Task details:
Look through the data below and work out how many lines hold "transparent"; state only the number.

Saved entries
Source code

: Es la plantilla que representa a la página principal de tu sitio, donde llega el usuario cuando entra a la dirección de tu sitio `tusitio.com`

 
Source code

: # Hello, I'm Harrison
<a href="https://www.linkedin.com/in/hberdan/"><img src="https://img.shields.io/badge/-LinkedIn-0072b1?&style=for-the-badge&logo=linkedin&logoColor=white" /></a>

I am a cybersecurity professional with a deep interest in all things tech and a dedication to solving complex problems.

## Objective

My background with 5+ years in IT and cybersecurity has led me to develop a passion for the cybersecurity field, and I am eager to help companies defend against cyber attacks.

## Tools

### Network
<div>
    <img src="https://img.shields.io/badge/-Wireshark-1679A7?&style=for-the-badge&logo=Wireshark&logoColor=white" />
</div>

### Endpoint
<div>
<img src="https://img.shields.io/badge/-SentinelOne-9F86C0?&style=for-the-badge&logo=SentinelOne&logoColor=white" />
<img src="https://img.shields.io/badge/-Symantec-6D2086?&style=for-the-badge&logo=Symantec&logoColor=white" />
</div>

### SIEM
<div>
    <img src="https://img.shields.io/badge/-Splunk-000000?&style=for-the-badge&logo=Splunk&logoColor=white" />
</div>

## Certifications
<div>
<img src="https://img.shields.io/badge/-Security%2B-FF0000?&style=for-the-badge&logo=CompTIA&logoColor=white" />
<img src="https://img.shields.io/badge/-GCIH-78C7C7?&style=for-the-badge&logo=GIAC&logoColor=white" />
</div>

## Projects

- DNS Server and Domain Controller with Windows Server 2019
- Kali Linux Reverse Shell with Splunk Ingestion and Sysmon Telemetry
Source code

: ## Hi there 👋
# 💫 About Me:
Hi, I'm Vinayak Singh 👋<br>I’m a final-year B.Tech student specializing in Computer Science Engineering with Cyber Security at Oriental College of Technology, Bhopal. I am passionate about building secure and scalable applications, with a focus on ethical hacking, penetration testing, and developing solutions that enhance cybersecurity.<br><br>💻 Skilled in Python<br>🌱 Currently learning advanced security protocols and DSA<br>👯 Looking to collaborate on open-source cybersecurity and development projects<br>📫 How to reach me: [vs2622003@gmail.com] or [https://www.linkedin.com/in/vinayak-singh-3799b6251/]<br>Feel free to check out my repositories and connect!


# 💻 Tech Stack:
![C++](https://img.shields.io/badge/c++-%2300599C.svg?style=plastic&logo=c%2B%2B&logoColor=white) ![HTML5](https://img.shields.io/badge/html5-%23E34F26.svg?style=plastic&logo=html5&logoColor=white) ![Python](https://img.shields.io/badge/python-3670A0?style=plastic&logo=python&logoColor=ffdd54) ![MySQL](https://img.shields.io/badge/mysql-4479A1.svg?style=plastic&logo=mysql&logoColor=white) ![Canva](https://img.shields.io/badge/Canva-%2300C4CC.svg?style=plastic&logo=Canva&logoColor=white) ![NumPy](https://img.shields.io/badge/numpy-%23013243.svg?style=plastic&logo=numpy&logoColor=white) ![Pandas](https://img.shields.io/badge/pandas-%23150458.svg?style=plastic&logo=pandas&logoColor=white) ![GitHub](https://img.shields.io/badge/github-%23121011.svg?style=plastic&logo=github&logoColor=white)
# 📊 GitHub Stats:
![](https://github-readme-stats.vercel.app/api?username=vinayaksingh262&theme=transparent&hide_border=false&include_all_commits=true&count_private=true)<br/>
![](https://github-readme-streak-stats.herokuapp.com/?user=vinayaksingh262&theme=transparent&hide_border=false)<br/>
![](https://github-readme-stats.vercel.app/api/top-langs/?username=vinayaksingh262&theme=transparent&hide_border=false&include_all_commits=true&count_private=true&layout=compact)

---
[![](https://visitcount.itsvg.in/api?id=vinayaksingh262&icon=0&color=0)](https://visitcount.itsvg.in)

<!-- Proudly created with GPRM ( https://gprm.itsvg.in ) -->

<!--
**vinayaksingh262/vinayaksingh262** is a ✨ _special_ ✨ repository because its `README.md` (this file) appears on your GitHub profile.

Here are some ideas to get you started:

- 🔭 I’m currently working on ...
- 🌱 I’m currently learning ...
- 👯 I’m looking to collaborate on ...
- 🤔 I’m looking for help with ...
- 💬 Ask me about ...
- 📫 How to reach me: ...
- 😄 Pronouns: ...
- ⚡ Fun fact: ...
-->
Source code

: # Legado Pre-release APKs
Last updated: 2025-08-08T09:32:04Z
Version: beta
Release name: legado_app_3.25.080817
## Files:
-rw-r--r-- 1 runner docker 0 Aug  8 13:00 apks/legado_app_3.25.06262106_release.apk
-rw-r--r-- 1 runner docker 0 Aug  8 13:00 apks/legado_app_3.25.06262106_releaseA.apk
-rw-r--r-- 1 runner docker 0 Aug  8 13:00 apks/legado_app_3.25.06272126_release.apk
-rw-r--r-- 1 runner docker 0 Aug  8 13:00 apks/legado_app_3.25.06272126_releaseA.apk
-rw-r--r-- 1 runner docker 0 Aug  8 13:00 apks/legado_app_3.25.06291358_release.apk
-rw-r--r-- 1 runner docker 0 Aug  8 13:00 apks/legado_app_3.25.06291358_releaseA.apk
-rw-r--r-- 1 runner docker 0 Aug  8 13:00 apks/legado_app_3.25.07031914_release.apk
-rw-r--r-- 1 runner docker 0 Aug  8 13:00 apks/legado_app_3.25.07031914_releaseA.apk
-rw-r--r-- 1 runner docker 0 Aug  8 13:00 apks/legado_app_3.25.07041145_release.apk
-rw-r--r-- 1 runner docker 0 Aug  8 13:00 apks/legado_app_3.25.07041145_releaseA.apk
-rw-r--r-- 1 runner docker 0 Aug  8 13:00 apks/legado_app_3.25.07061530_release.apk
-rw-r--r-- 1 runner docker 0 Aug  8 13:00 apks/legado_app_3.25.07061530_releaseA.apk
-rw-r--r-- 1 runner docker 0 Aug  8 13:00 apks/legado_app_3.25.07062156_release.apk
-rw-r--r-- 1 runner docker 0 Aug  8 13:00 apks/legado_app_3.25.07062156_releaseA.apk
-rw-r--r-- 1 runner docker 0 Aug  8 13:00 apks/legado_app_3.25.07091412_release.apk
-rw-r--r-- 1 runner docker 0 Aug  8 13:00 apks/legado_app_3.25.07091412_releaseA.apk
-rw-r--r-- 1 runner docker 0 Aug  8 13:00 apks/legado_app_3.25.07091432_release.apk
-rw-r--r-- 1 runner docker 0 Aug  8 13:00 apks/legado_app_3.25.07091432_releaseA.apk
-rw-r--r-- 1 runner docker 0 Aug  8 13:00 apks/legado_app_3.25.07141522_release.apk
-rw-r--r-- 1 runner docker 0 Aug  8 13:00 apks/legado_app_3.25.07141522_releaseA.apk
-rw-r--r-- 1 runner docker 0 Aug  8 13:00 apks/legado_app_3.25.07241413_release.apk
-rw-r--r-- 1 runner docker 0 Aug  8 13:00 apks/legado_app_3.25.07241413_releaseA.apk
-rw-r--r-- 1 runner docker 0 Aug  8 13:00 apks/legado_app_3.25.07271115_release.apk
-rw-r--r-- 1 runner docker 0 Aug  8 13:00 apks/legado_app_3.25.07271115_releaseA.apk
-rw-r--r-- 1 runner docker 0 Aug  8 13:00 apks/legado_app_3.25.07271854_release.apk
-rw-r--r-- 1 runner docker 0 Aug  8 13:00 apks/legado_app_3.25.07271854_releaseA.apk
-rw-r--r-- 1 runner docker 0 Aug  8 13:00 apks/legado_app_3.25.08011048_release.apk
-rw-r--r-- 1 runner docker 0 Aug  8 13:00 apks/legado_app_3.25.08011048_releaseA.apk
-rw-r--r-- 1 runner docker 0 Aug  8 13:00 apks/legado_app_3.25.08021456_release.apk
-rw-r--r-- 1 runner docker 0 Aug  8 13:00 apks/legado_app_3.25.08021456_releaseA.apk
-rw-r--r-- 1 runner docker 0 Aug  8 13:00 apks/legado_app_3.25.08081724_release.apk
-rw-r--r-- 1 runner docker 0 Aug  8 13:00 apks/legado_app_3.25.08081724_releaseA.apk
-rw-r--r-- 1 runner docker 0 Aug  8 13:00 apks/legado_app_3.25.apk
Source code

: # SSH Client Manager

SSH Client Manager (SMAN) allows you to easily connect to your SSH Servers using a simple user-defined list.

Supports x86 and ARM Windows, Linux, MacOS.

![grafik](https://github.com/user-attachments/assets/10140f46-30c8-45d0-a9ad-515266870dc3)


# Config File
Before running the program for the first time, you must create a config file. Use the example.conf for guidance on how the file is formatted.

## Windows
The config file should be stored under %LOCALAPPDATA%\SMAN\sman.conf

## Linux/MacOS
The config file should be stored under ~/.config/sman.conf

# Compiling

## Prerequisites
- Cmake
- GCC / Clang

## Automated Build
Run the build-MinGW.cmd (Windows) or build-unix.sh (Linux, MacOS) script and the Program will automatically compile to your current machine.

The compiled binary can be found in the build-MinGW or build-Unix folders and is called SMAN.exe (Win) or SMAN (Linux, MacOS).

Task answer:
3